Work instruction: Retype every record exactly as it appears.

[Saved entries]
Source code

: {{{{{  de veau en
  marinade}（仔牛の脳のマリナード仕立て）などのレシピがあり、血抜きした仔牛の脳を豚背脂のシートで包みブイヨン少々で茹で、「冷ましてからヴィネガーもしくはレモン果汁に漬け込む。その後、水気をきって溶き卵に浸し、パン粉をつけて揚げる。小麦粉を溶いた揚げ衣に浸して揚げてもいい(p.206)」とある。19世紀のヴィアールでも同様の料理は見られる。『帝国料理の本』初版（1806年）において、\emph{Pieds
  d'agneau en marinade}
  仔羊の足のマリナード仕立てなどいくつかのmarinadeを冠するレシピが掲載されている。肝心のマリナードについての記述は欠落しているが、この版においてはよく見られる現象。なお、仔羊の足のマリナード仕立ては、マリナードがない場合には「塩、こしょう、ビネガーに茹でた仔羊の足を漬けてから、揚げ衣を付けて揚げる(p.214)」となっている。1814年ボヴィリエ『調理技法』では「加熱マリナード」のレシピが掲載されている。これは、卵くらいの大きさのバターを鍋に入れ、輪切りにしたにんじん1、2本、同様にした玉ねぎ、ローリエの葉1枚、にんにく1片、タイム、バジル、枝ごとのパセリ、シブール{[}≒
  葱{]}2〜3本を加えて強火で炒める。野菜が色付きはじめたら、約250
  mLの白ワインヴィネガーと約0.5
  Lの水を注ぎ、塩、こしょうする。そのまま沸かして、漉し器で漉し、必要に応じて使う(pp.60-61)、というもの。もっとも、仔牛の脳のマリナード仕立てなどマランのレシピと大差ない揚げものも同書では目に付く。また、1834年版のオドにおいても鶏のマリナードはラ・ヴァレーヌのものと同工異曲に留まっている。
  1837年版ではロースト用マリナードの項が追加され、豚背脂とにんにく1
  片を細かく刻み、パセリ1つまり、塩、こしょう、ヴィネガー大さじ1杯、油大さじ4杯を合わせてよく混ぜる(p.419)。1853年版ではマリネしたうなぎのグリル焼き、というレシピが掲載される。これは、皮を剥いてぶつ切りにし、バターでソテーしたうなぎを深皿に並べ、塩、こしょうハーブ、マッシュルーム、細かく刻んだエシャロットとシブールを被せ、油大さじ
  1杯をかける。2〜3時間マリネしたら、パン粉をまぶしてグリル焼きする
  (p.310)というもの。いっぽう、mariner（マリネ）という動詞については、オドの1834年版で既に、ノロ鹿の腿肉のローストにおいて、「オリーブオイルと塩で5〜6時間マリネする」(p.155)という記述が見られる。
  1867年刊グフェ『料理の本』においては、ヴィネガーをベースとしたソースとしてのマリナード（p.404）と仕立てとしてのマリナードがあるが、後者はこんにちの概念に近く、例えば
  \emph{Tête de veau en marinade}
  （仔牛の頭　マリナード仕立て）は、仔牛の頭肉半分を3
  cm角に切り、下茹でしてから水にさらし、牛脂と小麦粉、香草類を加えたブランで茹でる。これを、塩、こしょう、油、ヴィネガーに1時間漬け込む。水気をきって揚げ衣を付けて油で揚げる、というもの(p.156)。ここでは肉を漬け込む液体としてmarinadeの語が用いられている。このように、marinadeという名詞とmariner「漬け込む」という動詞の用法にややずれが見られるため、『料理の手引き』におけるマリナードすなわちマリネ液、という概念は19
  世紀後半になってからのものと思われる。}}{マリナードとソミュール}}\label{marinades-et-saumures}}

Answer section:
Source code

: {{{{{  de veau en
  marinade}（仔牛の脳のマリナード仕立て）などのレシピがあり、血抜きした仔牛の脳を豚背脂のシートで包みブイヨン少々で茹で、「冷ましてからヴィネガーもしくはレモン果汁に漬け込む。その後、水気をきって溶き卵に浸し、パン粉をつけて揚げる。小麦粉を溶いた揚げ衣に浸して揚げてもいい(p.206)」とある。19世紀のヴィアールでも同様の料理は見られる。『帝国料理の本』初版（1806年）において、\emph{Pieds
  d'agneau en marinade}
  仔羊の足のマリナード仕立てなどいくつかのmarinadeを冠するレシピが掲載されている。肝心のマリナードについての記述は欠落しているが、この版においてはよく見られる現象。なお、仔羊の足のマリナード仕立ては、マリナードがない場合には「塩、こしょう、ビネガーに茹でた仔羊の足を漬けてから、揚げ衣を付けて揚げる(p.214)」となっている。1814年ボヴィリエ『調理技法』では「加熱マリナード」のレシピが掲載されている。これは、卵くらいの大きさのバターを鍋に入れ、輪切りにしたにんじん1、2本、同様にした玉ねぎ、ローリエの葉1枚、にんにく1片、タイム、バジル、枝ごとのパセリ、シブール{[}≒
  葱{]}2〜3本を加えて強火で炒める。野菜が色付きはじめたら、約250
  mLの白ワインヴィネガーと約0.5
  Lの水を注ぎ、塩、こしょうする。そのまま沸かして、漉し器で漉し、必要に応じて使う(pp.60-61)、というもの。もっとも、仔牛の脳のマリナード仕立てなどマランのレシピと大差ない揚げものも同書では目に付く。また、1834年版のオドにおいても鶏のマリナードはラ・ヴァレーヌのものと同工異曲に留まっている。
  1837年版ではロースト用マリナードの項が追加され、豚背脂とにんにく1
  片を細かく刻み、パセリ1つまり、塩、こしょう、ヴィネガー大さじ1杯、油大さじ4杯を合わせてよく混ぜる(p.419)。1853年版ではマリネしたうなぎのグリル焼き、というレシピが掲載される。これは、皮を剥いてぶつ切りにし、バターでソテーしたうなぎを深皿に並べ、塩、こしょうハーブ、マッシュルーム、細かく刻んだエシャロットとシブールを被せ、油大さじ
  1杯をかける。2〜3時間マリネしたら、パン粉をまぶしてグリル焼きする
  (p.310)というもの。いっぽう、mariner（マリネ）という動詞については、オドの1834年版で既に、ノロ鹿の腿肉のローストにおいて、「オリーブオイルと塩で5〜6時間マリネする」(p.155)という記述が見られる。
  1867年刊グフェ『料理の本』においては、ヴィネガーをベースとしたソースとしてのマリナード（p.404）と仕立てとしてのマリナードがあるが、後者はこんにちの概念に近く、例えば
  \emph{Tête de veau en marinade}
  （仔牛の頭　マリナード仕立て）は、仔牛の頭肉半分を3
  cm角に切り、下茹でしてから水にさらし、牛脂と小麦粉、香草類を加えたブランで茹でる。これを、塩、こしょう、油、ヴィネガーに1時間漬け込む。水気をきって揚げ衣を付けて油で揚げる、というもの(p.156)。ここでは肉を漬け込む液体としてmarinadeの語が用いられている。このように、marinadeという名詞とmariner「漬け込む」という動詞の用法にややずれが見られるため、『料理の手引き』におけるマリナードすなわちマリネ液、という概念は19
  世紀後半になってからのものと思われる。}}{マリナードとソミュール}}\label{marinades-et-saumures}}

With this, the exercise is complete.